Recently, a draft amendment concerning ethnic minorities issued by the Chinese government has drawn criticism as some worry that the draft might undermine the secular basis of the country's system.
On June 29, the Legislative Affairs Office of the State Council released a draft amendment to the Regulations on Work for Urban Ethnic Groups, to solicit public opinion.
Some believe a few of its provisions, which continue to offer financial support to halal food producers and traders and lay out plans to build a standard regulatory mechanism on halal food, combine the concepts of religion and ethnicity, and violate the country's secular principles.
Islam requires that food consumed by Muslims should be prepared according to certain procedures and therefore be "halal." In China there are reportedly 23 million Muslims, most of whom are Hui and Uyghur in China.
The range of favorable policies offered to ethnic minorities are increasingly controversial. The draft has driven the debate to a new high. Many people, including ethnicity studies experts and lawyers, have posted their opinions on social media. The topic has received 2.6 million views on Sina Weibo and more than 2,400 comments as of Wednesday.
Many Han have also claimed the amended version neglects their rights and interests, and equates ethnicity and religion which may intensify discrimination and inter-ethnic conflicts.
While some have argued that the regulations should be abolished, experts have said they are essential for social cohesion and stability at a time when worries over inter-ethnic relations are particularly high.

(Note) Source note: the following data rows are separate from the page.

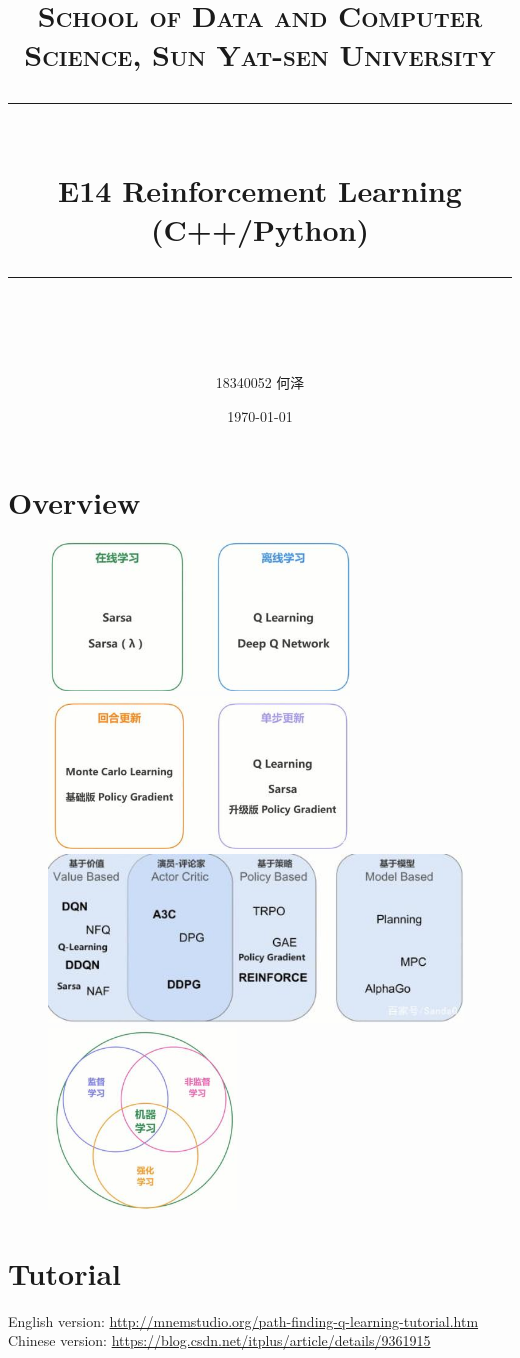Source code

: \documentclass[a4paper, 11pt]{article}
\title{	
\normalfont \normalsize
\textsc{School of Data and Computer Science, Sun Yat-sen University} \\ [25pt] %
\rule{\textwidth}{0.5pt} \\[0.4cm] %
\huge  E14 Reinforcement Learning (C++/Python)\\ %
\rule{\textwidth}{2pt} \\[0.5cm] %
\author{18340052  何泽}
\date{\normalsize\today}
}
\begin{document}
\maketitle
\tableofcontents
\newpage
\section{Overview}
\begin{figure}[ht]
\centering
\includegraphics[width=8cm]{Pic/on_off}
\quad
\includegraphics[width=8cm]{Pic/update}
\includegraphics[width=11cm]{Pic/base}
\quad
\includegraphics[width=5cm]{Pic/relation}
\end{figure}
\section{Tutorial}
English version: \url{http://mnemstudio.org/path-finding-q-learning-tutorial.htm}\\
Chinese version: \url{https://blog.csdn.net/itplus/article/details/9361915}
\end{document}

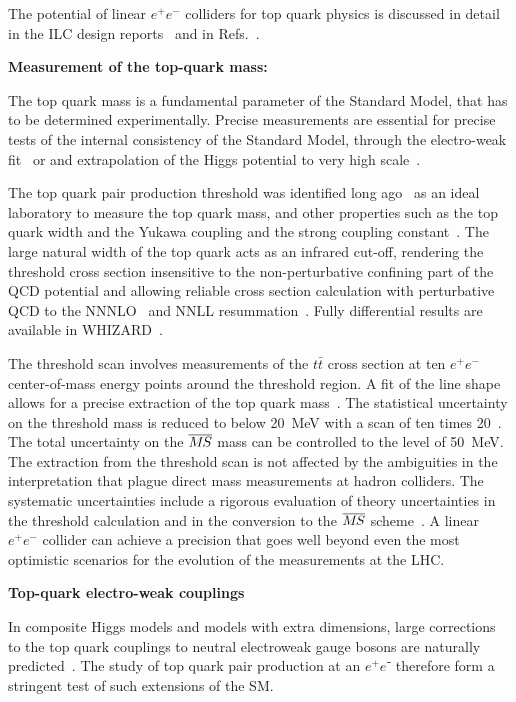 The potential of linear $e^+e^-$ colliders for top quark physics is discussed in detail in the ILC design reports~\cite{}
and in Refs.~\cite{Agashe:2013hma,Vos:2016til,Abramowicz:2018rjq}.

{\bf Measurement of the top-quark mass:}

The top quark mass is a fundamental parameter of the Standard Model, that has to be
determined experimentally. Precise measurements are essential for precise tests of
the internal consistency of the Standard Model, through the electro-weak
fit~\cite{Baak:2014ora} or and extrapolation of the Higgs potential to very high
scale~\cite{Degrassi:2012ry}.

The top quark pair production threshold was identified long ago~\cite{Gusken:1985nf} as
an ideal laboratory to measure the top quark mass, and other properties such as the top quark
width and the Yukawa coupling and the strong coupling constant~\cite{Strassler:1990nw}.
The large natural width of the top quark acts as an infrared cut-off,
rendering the threshold cross section insensitive to the non-perturbative confining part
of the QCD potential and allowing reliable cross section calculation with perturbative QCD
to the NNNLO~\cite{Beneke:2015kwa} and NNLL resummation~\cite{Hoang:2013uda}. Fully
differential results are available in WHIZARD~\cite{Bach:2017ggt}.

The threshold scan involves measurements of the $t\bar{t}$ cross section at ten $e^+e^-$
center-of-mass energy points around the threshold region. A fit of the line shape allows for
a precise extraction of the top quark mass~\cite{Martinez:2002st,Horiguchi:2013wra,Seidel:2013sqa}.
The statistical uncertainty on the threshold mass is reduced to below 20~MeV with a scan of
ten times 20~\ifb. The total uncertainty on the $\msb$ mass can be controlled to the level
of 50~MeV. The extraction from the threshold scan is not affected by the ambiguities in the
interpretation that plague direct mass measurements at hadron colliders. The systematic uncertainties
include a rigorous evaluation of theory uncertainties in the threshold calculation and in the conversion
to the $\msb$ scheme~\cite{Simon:2016pwp}. A linear $e^+e^-$ collider can achieve a precision that goes well beyond
even the most optimistic scenarios for the evolution of the measurements at the LHC.


{\bf Top-quark electro-weak couplings}

In composite Higgs models and models with extra dimensions, large corrections to the top quark couplings to
neutral electroweak gauge bosons are naturally predicted~\cite{Richard:2014upa,Barducci:2015aoa,Durieux:2018ekg}.
The study of top quark pair production at an $e^+e⁻$ therefore form a stringent test of such extensions of the SM.

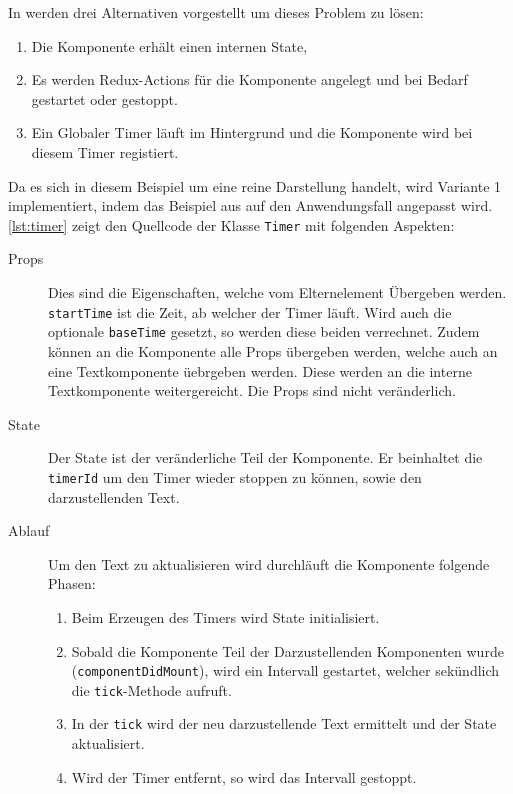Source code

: In \cite{Timersin85:online} werden drei Alternativen vorgestellt um dieses Problem zu lösen:
\begin{enumerate}
    \item Die Komponente erhält einen internen State,
    \item Es werden Redux-Actions für die Komponente angelegt und bei Bedarf gestartet oder gestoppt.
    \item Ein Globaler Timer läuft im Hintergrund und die Komponente wird bei diesem Timer registiert.
\end{enumerate}

Da es sich in diesem Beispiel um eine reine Darstellung handelt,
wird Variante 1 implementiert, indem das Beispiel aus \cite{Timersin85:online} auf den Anwendungsfall angepasst wird.
\autoref{lst:timer} zeigt den Quellcode der Klasse \texttt{Timer} mit folgenden Aspekten:
\begin{description}
    \item[Props] Dies sind die Eigenschaften, welche vom Elternelement Übergeben werden.
    \texttt{startTime} ist die Zeit, ab welcher der Timer läuft.
    Wird auch die optionale \texttt{baseTime} gesetzt, so werden diese beiden verrechnet.
    Zudem können an die Komponente alle Props übergeben werden, welche auch an eine Textkomponente üebrgeben werden.
    Diese werden an die interne Textkomponente weitergereicht.
    Die Props sind nicht veränderlich.
    \item[State] Der State ist der veränderliche Teil der Komponente.
    Er beinhaltet die \texttt{timerId} um den Timer wieder stoppen zu können,
    sowie den darzustellenden Text.
    \item[Ablauf]
    Um den Text zu aktualisieren wird durchläuft die Komponente folgende Phasen:
    \begin{enumerate}
        \item Beim Erzeugen des Timers wird State initialisiert.
        \item Sobald die Komponente Teil der Darzustellenden Komponenten wurde (\texttt{componentDidMount}),
        wird ein Intervall gestartet, welcher sekündlich die \texttt{tick}-Methode aufruft.
        \item In der \texttt{tick} wird der neu darzustellende Text ermittelt und der State aktualisiert.
        \item Wird der Timer entfernt, so wird das Intervall gestoppt.
    \end{enumerate}
\end{description}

Han people dine with Muslims during a neighborhood festival in Xi'an, Shaanxi Province in 2016. Photo: CFP
Regulations
Most provisions remain the same in the latest draft, including giving preferential treatment to ethnic students in terms of funds and faculty allocation, and government support for enterprises engaged in producing, processing and selling products that are made for ethnic minorities through subsidized loans and tax reduction.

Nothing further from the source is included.